→ **WHAT THE EXERCISE ASKS**: Though the entries contain pictures, the copy you make should hold only the rest, exactly as written.

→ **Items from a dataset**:
_ _ _

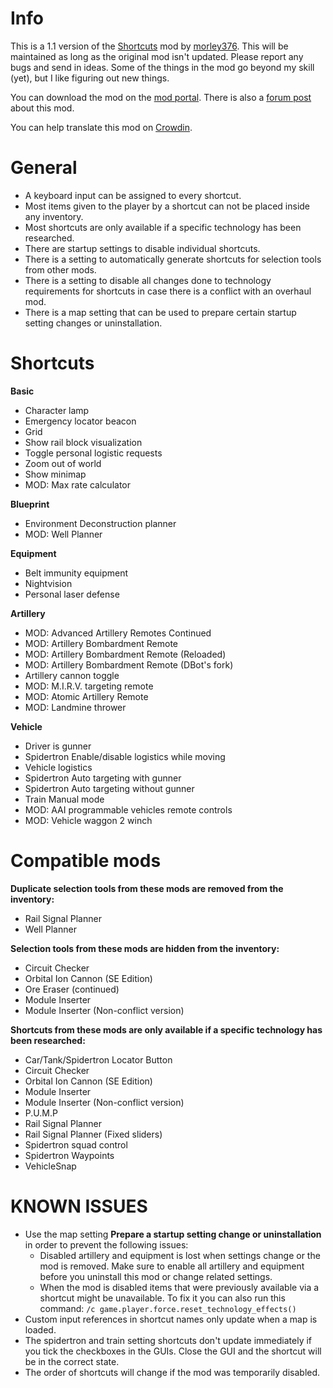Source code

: # Info
This is a 1.1 version of the [Shortcuts](https://mods.factorio.com/mod/Shortcuts) mod by [morley376](https://mods.factorio.com/user/morley376). This will be maintained as long as the original mod isn't updated. Please report any bugs and send in ideas. Some of the things in the mod go beyond my skill (yet), but I like figuring out new things.

You can download the mod on the [mod portal](https://mods.factorio.com/mod/Shortcuts-ick). There is also a [forum post](https://forums.factorio.com/viewtopic.php?f=190&t=88439) about this mod.

You can help translate this mod on [Crowdin](https://crowdin.com/project/factorio-mods-localization).


# General
* A keyboard input can be assigned to every shortcut.
* Most items given to the player by a shortcut can not be placed inside any inventory.
* Most shortcuts are only available if a specific technology has been researched.
* There are startup settings to disable individual shortcuts.
* There is a setting to automatically generate shortcuts for selection tools from other mods.
* There is a setting to disable all changes done to technology requirements for shortcuts in case there is a conflict with an overhaul mod.
* There is a map setting that can be used to prepare certain startup setting changes or uninstallation.


# Shortcuts
**Basic**

* Character lamp
* Emergency locator beacon
* Grid
* Show rail block visualization
* Toggle personal logistic requests
* Zoom out of world
* Show minimap
* MOD: Max rate calculator


**Blueprint**

* Environment Deconstruction planner
* MOD: Well Planner


**Equipment**

* Belt immunity equipment
* Nightvision
* Personal laser defense


**Artillery**

* MOD: Advanced Artillery Remotes Continued
* MOD: Artillery Bombardment Remote
* MOD: Artillery Bombardment Remote (Reloaded)
* MOD: Artillery Bombardment Remote (DBot's fork)
* Artillery cannon toggle
* MOD: M.I.R.V. targeting remote
* MOD: Atomic Artillery Remote
* MOD: Landmine thrower


**Vehicle**

* Driver is gunner
* Spidertron Enable/disable logistics while moving
* Vehicle logistics
* Spidertron Auto targeting with gunner
* Spidertron Auto targeting without gunner
* Train Manual mode
* MOD: AAI programmable vehicles remote controls
* MOD: Vehicle waggon 2 winch


# Compatible mods
**Duplicate selection tools from these mods are removed from the inventory:**

* Rail Signal Planner
* Well Planner


**Selection tools from these mods are hidden from the inventory:**

* Circuit Checker
* Orbital Ion Cannon (SE Edition)
* Ore Eraser (continued)
* Module Inserter
* Module Inserter (Non-conflict version)


**Shortcuts from these mods are only available if a specific technology has been researched:**

* Car/Tank/Spidertron Locator Button
* Circuit Checker
* Orbital Ion Cannon (SE Edition)
* Module Inserter
* Module Inserter (Non-conflict version)
* P.U.M.P
* Rail Signal Planner
* Rail Signal Planner (Fixed sliders)
* Spidertron squad control
* Spidertron Waypoints
* VehicleSnap


# KNOWN ISSUES
* Use the map setting **Prepare a startup setting change or uninstallation** in order to prevent the following issues:
	* Disabled artillery and equipment is lost when settings change or the mod is removed. Make sure to enable all artillery and equipment before you uninstall this mod or change related settings.
	* When the mod is disabled items that were previously available via a shortcut might be unavailable. To fix it you can also run this command: <code>/c game.player.force.reset_technology_effects()</code>
* Custom input references in shortcut names only update when a map is loaded.
* The spidertron and train setting shortcuts don't update immediately if you tick the checkboxes in the GUIs. Close the GUI and the shortcut will be in the correct state.
* The order of shortcuts will change if the mod was temporarily disabled.
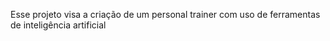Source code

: Esse projeto visa a criação de um personal trainer com uso de ferramentas de inteligência artificial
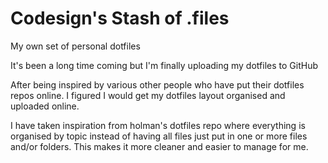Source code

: # Codesign's Stash of .files

My own set of personal dotfiles

It's been a long time coming but I'm finally uploading my dotfiles to GitHub

After being inspired by various other people who have put their dotfiles repos
online. I figured I would get my dotfiles layout organised and uploaded online.

I have taken inspiration from holman's dotfiles repo where everything is
organised by topic instead of having all files just put in one or more files
and/or folders. This makes it more cleaner and easier to manage for me.
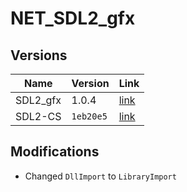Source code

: # NET_SDL2_gfx

## Versions

**Name**   | **Version** | **Link**
---------- | ----------- | --------------------------------------------------------------------------
SDL2_gfx   | 1.0.4       | [link](https://www.ferzkopp.net/wordpress/2016/01/02/sdl_gfx-sdl2_gfx)
SDL2-CS    | `1eb20e5`   | [link](https://github.com/flibitijibibo/SDL2-CS/tree/1eb20e5/src)

## Modifications

- Changed `DllImport` to `LibraryImport`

_ _ _

→ **OUTPUT OF THE EXERCISE**:
Source code

: # Info
This is a 1.1 version of the [Shortcuts](https://mods.factorio.com/mod/Shortcuts) mod by [morley376](https://mods.factorio.com/user/morley376). This will be maintained as long as the original mod isn't updated. Please report any bugs and send in ideas. Some of the things in the mod go beyond my skill (yet), but I like figuring out new things.

You can download the mod on the [mod portal](https://mods.factorio.com/mod/Shortcuts-ick). There is also a [forum post](https://forums.factorio.com/viewtopic.php?f=190&t=88439) about this mod.

You can help translate this mod on [Crowdin](https://crowdin.com/project/factorio-mods-localization).


# General
* A keyboard input can be assigned to every shortcut.
* Most items given to the player by a shortcut can not be placed inside any inventory.
* Most shortcuts are only available if a specific technology has been researched.
* There are startup settings to disable individual shortcuts.
* There is a setting to automatically generate shortcuts for selection tools from other mods.
* There is a setting to disable all changes done to technology requirements for shortcuts in case there is a conflict with an overhaul mod.
* There is a map setting that can be used to prepare certain startup setting changes or uninstallation.


# Shortcuts
**Basic**

* Character lamp
* Emergency locator beacon
* Grid
* Show rail block visualization
* Toggle personal logistic requests
* Zoom out of world
* Show minimap
* MOD: Max rate calculator


**Blueprint**

* Environment Deconstruction planner
* MOD: Well Planner


**Equipment**

* Belt immunity equipment
* Nightvision
* Personal laser defense


**Artillery**

* MOD: Advanced Artillery Remotes Continued
* MOD: Artillery Bombardment Remote
* MOD: Artillery Bombardment Remote (Reloaded)
* MOD: Artillery Bombardment Remote (DBot's fork)
* Artillery cannon toggle
* MOD: M.I.R.V. targeting remote
* MOD: Atomic Artillery Remote
* MOD: Landmine thrower


**Vehicle**

* Driver is gunner
* Spidertron Enable/disable logistics while moving
* Vehicle logistics
* Spidertron Auto targeting with gunner
* Spidertron Auto targeting without gunner
* Train Manual mode
* MOD: AAI programmable vehicles remote controls
* MOD: Vehicle waggon 2 winch


# Compatible mods
**Duplicate selection tools from these mods are removed from the inventory:**

* Rail Signal Planner
* Well Planner


**Selection tools from these mods are hidden from the inventory:**

* Circuit Checker
* Orbital Ion Cannon (SE Edition)
* Ore Eraser (continued)
* Module Inserter
* Module Inserter (Non-conflict version)


**Shortcuts from these mods are only available if a specific technology has been researched:**

* Car/Tank/Spidertron Locator Button
* Circuit Checker
* Orbital Ion Cannon (SE Edition)
* Module Inserter
* Module Inserter (Non-conflict version)
* P.U.M.P
* Rail Signal Planner
* Rail Signal Planner (Fixed sliders)
* Spidertron squad control
* Spidertron Waypoints
* VehicleSnap


# KNOWN ISSUES
* Use the map setting **Prepare a startup setting change or uninstallation** in order to prevent the following issues:
	* Disabled artillery and equipment is lost when settings change or the mod is removed. Make sure to enable all artillery and equipment before you uninstall this mod or change related settings.
	* When the mod is disabled items that were previously available via a shortcut might be unavailable. To fix it you can also run this command: <code>/c game.player.force.reset_technology_effects()</code>
* Custom input references in shortcut names only update when a map is loaded.
* The spidertron and train setting shortcuts don't update immediately if you tick the checkboxes in the GUIs. Close the GUI and the shortcut will be in the correct state.
* The order of shortcuts will change if the mod was temporarily disabled.
Source code

: Esse projeto visa a criação de um personal trainer com uso de ferramentas de inteligência artificial
Source code

: # Codesign's Stash of .files

My own set of personal dotfiles

It's been a long time coming but I'm finally uploading my dotfiles to GitHub

After being inspired by various other people who have put their dotfiles repos
online. I figured I would get my dotfiles layout organised and uploaded online.

I have taken inspiration from holman's dotfiles repo where everything is
organised by topic instead of having all files just put in one or more files
and/or folders. This makes it more cleaner and easier to manage for me.
Source code

: # NET_SDL2_gfx

## Versions

**Name**   | **Version** | **Link**
---------- | ----------- | --------------------------------------------------------------------------
SDL2_gfx   | 1.0.4       | [link](https://www.ferzkopp.net/wordpress/2016/01/02/sdl_gfx-sdl2_gfx)
SDL2-CS    | `1eb20e5`   | [link](https://github.com/flibitijibibo/SDL2-CS/tree/1eb20e5/src)

## Modifications

- Changed `DllImport` to `LibraryImport`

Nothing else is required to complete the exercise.